■ **Assigned task**
Lines in which "vulnerabilities" appears should be pulled from the data below.
[[ Exercise inputs, beginning ]]
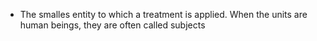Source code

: - The smalles entity to which a treatment is applied. When the units are human beings, they are often called subjects
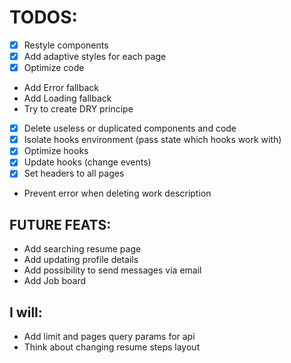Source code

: # TODOS:

- [X] Restyle components
- [X] Add adaptive styles for each page
- [X] Optimize code
- Add Error fallback
- Add Loading fallback
- Try to create DRY principe
- [X] Delete useless or duplicated components and code
- [X] Isolate hooks environment (pass state which hooks work with)
- [X] Optimize hooks
- [X] Update hooks (change events)
- [X] Set headers to all pages
- Prevent error when deleting work description

## FUTURE FEATS:

- Add searching resume page
- Add updating profile details
- Add possibility to send messages via email
- Add Job board

## I will:

- Add limit and pages query params for api
- Think about changing resume steps layout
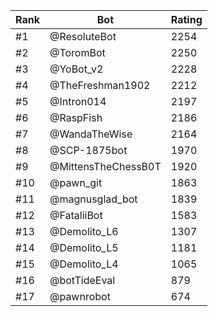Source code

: Rank|Bot|Rating
---|---|---
#1|@ResoluteBot|2254
#2|@ToromBot|2250
#3|@YoBot_v2|2228
#4|@TheFreshman1902|2212
#5|@Intron014|2197
#6|@RaspFish|2186
#7|@WandaTheWise|2164
#8|@SCP-1875bot|1970
#9|@MittensTheChessB0T|1920
#10|@pawn_git|1863
#11|@magnusglad_bot|1839
#12|@FataliiBot|1583
#13|@Demolito_L6|1307
#14|@Demolito_L5|1181
#15|@Demolito_L4|1065
#16|@botTideEval|879
#17|@pawnrobot|674
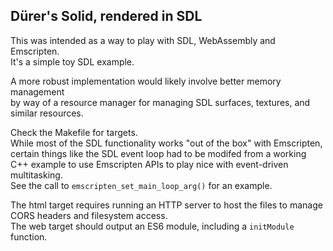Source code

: ## Dürer's Solid, rendered in SDL
This was intended as a way to play with SDL, WebAssembly and Emscripten.  
It's a simple toy SDL example.  

A more robust implementation would likely involve better memory management  
by way of a resource manager for managing SDL surfaces, textures, and similar
resources.

Check the Makefile for targets.  
While most of the SDL functionality works "out of the box" with Emscripten,  
certain things like the SDL event loop had to be modifed from a working C++
example to use Emscripten APIs to play nice with event-driven multitasking.  
See the call to `emscripten_set_main_loop_arg()` for an example.  

The html target requires running an HTTP server to host the files to manage
CORS headers and filesystem access.  
The web target should output an ES6 module, including a `initModule` function.  

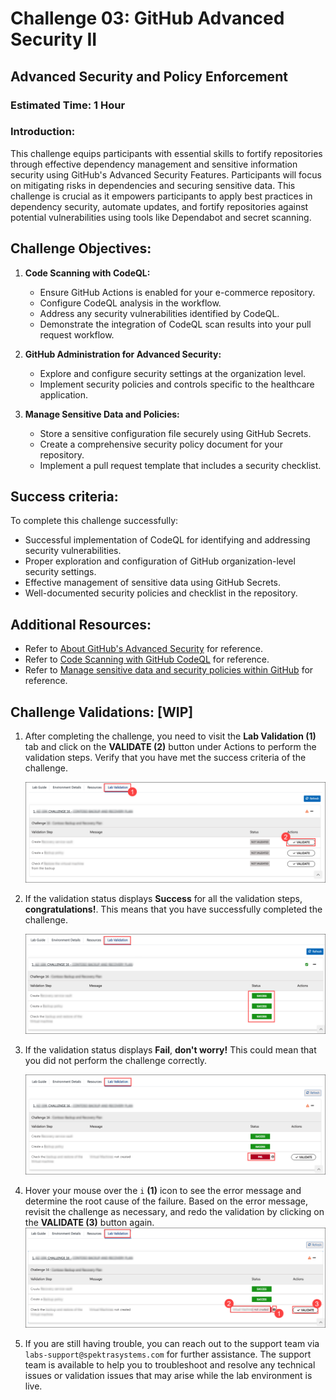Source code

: # Challenge 03: GitHub Advanced Security II

## Advanced Security and Policy Enforcement

### Estimated Time: 1 Hour

### Introduction:
This challenge equips participants with essential skills to fortify repositories through effective dependency management and sensitive information security using GitHub's Advanced Security Features. Participants will focus on mitigating risks in dependencies and securing sensitive data. This challenge is crucial as it empowers participants to apply best practices in dependency security, automate updates, and fortify repositories against potential vulnerabilities using tools like Dependabot and secret scanning.

## Challenge Objectives:

1. **Code Scanning with CodeQL:**
   - Ensure GitHub Actions is enabled for your e-commerce repository.
   - Configure CodeQL analysis in the workflow.
   - Address any security vulnerabilities identified by CodeQL.
   - Demonstrate the integration of CodeQL scan results into your pull request workflow.

2. **GitHub Administration for Advanced Security:**

   -  Explore and configure security settings at the organization level.
   -  Implement security policies and controls specific to the healthcare application.
  
3. **Manage Sensitive Data and Policies:**
   - Store a sensitive configuration file securely using GitHub Secrets.
   - Create a comprehensive security policy document for your repository.
   - Implement a pull request template that includes a security checklist.
  
## Success criteria:
To complete this challenge successfully:

- Successful implementation of CodeQL for identifying and addressing security vulnerabilities.
- Proper exploration and configuration of GitHub organization-level security settings.
- Effective management of sensitive data using GitHub Secrets.
- Well-documented security policies and checklist in the repository.

## Additional Resources:

- Refer to [About GitHub's Advanced Security](https://docs.github.com/en/code-security/code-scanning/introduction-to-code-scanning/about-code-scanning-with-codeql) for reference.
- Refer to [Code Scanning with GitHub CodeQL](https://learn.microsoft.com/en-us/training/modules/code-scanning-with-github-codeql/) for reference.
- Refer to [Manage sensitive data and security policies within GitHub](https://learn.microsoft.com/en-us/training/modules/manage-sensitive-data-security-policies/) for reference.

## Challenge Validations: [WIP]

1. After completing the challenge, you need to visit the **Lab Validation (1)** tab and click on the **VALIDATE (2)** button under Actions to perform the validation steps. Verify that you have met the success criteria of the challenge. 
 
    ![](../media/validate01.png "Validation")
 
1. If the validation status displays **Success** for all the validation steps, **congratulations!**. This means that you have successfully completed the challenge.
 
     ![](../media/validate02.png "Validation")
1. If the validation status displays **Fail**, **don't worry!** This could mean that you did not perform the challenge correctly.
 
     ![](../media/validate03.png "Validation")
 
1. Hover your mouse over the `i` **(1)** icon to see the error message and determine the root cause of the failure. Based on the error message, revisit the challenge as necessary, and redo the validation by clicking on the **VALIDATE (3)** button again.
     ![](../media/validate04.png "Validation")
 
1. If you are still having trouble, you can reach out to the support team via `labs-support@spektrasystems.com` for further assistance. The support team is available to help you to troubleshoot and resolve any technical issues or validation issues that may arise while the lab environment is live.
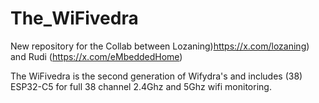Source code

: # The_WiFivedra

New repository for the Collab between Lozaning)https://x.com/lozaning) and Rudi (https://x.com/eMbeddedHome)

The WiFivedra is the second generation of Wifydra's and includes (38) ESP32-C5 for full 38 channel 2.4Ghz and 5Ghz wifi monitoring. 
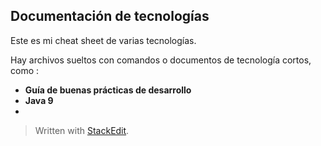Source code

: ## Documentación de tecnologías

Este es mi cheat sheet de varias tecnologías.

Hay archivos sueltos con comandos o documentos de tecnología cortos, como :

- **Guía de buenas prácticas de desarrollo**
- **Java 9**
- 
> Written with [StackEdit](https://stackedit.io/).
<!--stackedit_data:
eyJoaXN0b3J5IjpbLTE5NjU0OTExNDMsODI1ODk0ODcyXX0=
-->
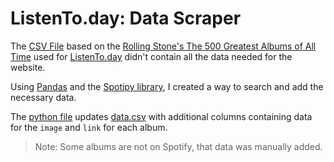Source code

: # ListenTo.day: Data Scraper

The [CSV File](https://github.com/Currie32/500-Greatest-Albums/blob/master/albumlist.csv) based on the [Rolling Stone's The 500 Greatest Albums of All Time](https://www.rollingstone.com/music/music-lists/best-albums-of-all-time-1062063/) used for [ListenTo.day](https://listento.day) didn't contain all the data needed for the website.

Using [Pandas](https://pandas.pydata.org) and the [Spotipy library](https://spotipy.readthedocs.io/en/2.21.0/), I created a way to search and add the necessary data.

The [python file](https://github.com/AndrewH06/listento.day-data-scraper/blob/master/main.py) updates [data.csv](https://github.com/AndrewH06/listento.day-data-scraper/blob/master/data.csv) with additional columns containing data for the `image` and `link` for each album.

> Note: Some albums are not on Spotify, that data was manually added.
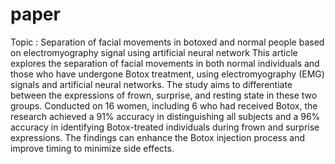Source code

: # paper
Topic : Separation of facial movements in botoxed and normal people based on electromyography signal using artificial neural network
This article explores the separation of facial movements in both normal individuals and those who have undergone Botox treatment, using electromyography (EMG) signals and artificial neural networks. The study aims to differentiate between the expressions of frown, surprise, and resting state in these two groups. Conducted on 16 women, including 6 who had received Botox, the research achieved a 91% accuracy in distinguishing all subjects and a 96% accuracy in identifying Botox-treated individuals during frown and surprise expressions. The findings can enhance the Botox injection process and improve timing to minimize side effects.
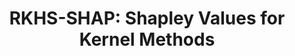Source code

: ---
layout: default
title: "RKHS-SHAP: Shapley Values for Kernel Methods"
authors: <ins>Siu Lun Chau</ins>, Robert Hu, Javier Gonzalez, Dino Sejdinovic
venue: Conference on Neural Information Processing Systems (NeurIPS)
year: 2022
pdf: https://proceedings.neurips.cc/paper_files/paper/2022/file/54bb63eaec676b87a2278a22b1bd02a2-Paper-Conference.pdf
code: https://github.com/Chau999/RKHS-SHAP
doi:
---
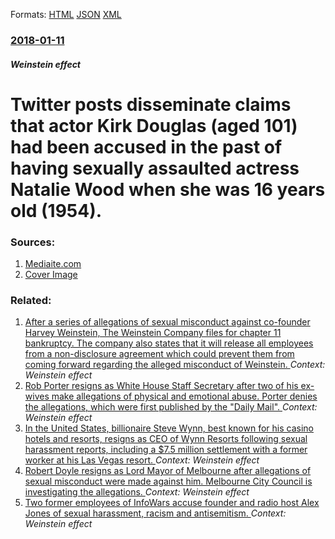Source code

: 
Formats: [HTML](/news/2018/01/11/twitter-posts-disseminate-claims-that-actor-kirk-douglas-aged-101-had-been-accused-in-the-past-of-having-sexually-assaulted-actress-natali.html)  [JSON](/news/2018/01/11/twitter-posts-disseminate-claims-that-actor-kirk-douglas-aged-101-had-been-accused-in-the-past-of-having-sexually-assaulted-actress-natali.json)  [XML](/news/2018/01/11/twitter-posts-disseminate-claims-that-actor-kirk-douglas-aged-101-had-been-accused-in-the-past-of-having-sexually-assaulted-actress-natali.xml)  

### [2018-01-11](/news/2018/01/11/index.md)

##### Weinstein effect
# Twitter posts disseminate claims that actor Kirk Douglas (aged 101) had been accused in the past of having sexually assaulted actress Natalie Wood when she was 16 years old (1954). 




### Sources:

1. [Mediaite.com](https://www.mediaite.com/online/twitter-calls-out-golden-globes-for-honoring-kirk-douglas-accused-of-raping-natalie-wood-not-a-good-look)
1. [Cover Image](https://www.mediaite.com/wp-content/uploads/2018/01/Screen-Shot-2018-01-07-at-8.55.30-PM-470x470.jpg)

### Related:

1. [After a series of allegations of sexual misconduct against co-founder Harvey Weinstein, The Weinstein Company files for chapter 11 bankruptcy. The company also states that it will release all employees from a non-disclosure agreement which could prevent them from coming forward regarding the alleged misconduct of Weinstein. ](/news/2018/03/20/after-a-series-of-allegations-of-sexual-misconduct-against-co-founder-harvey-weinstein-the-weinstein-company-files-for-chapter-11-bankruptc.md) _Context: Weinstein effect_
2. [Rob Porter resigns as White House Staff Secretary after two of his ex-wives make allegations of physical and emotional abuse. Porter denies the allegations, which were first published by the "Daily Mail". ](/news/2018/02/7/rob-porter-resigns-as-white-house-staff-secretary-after-two-of-his-ex-wives-make-allegations-of-physical-and-emotional-abuse-porter-denies.md) _Context: Weinstein effect_
3. [In the United States, billionaire Steve Wynn, best known for his casino hotels and resorts, resigns as CEO of Wynn Resorts following sexual harassment reports, including a $7.5 million settlement with a former worker at his Las Vegas resort. ](/news/2018/02/6/in-the-united-states-billionaire-steve-wynn-best-known-for-his-casino-hotels-and-resorts-resigns-as-ceo-of-wynn-resorts-following-sexual.md) _Context: Weinstein effect_
4. [Robert Doyle resigns as Lord Mayor of Melbourne after allegations of sexual misconduct were made against him. Melbourne City Council is investigating the allegations. ](/news/2018/02/4/robert-doyle-resigns-as-lord-mayor-of-melbourne-after-allegations-of-sexual-misconduct-were-made-against-him-melbourne-city-council-is-inve.md) _Context: Weinstein effect_
5. [Two former employees of InfoWars accuse founder and radio host Alex Jones of sexual harassment, racism and antisemitism. ](/news/2018/02/28/two-former-employees-of-infowars-accuse-founder-and-radio-host-alex-jones-of-sexual-harassment-racism-and-antisemitism.md) _Context: Weinstein effect_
[[ Exercise inputs, end ]]
■ **Answer box**
This challenge equips participants with essential skills to fortify repositories through effective dependency management and sensitive information security using GitHub's Advanced Security Features. Participants will focus on mitigating risks in dependencies and securing sensitive data. This challenge is crucial as it empowers participants to apply best practices in dependency security, automate updates, and fortify repositories against potential vulnerabilities using tools like Dependabot and secret scanning.
   - Address any security vulnerabilities identified by CodeQL.
- Successful implementation of CodeQL for identifying and addressing security vulnerabilities.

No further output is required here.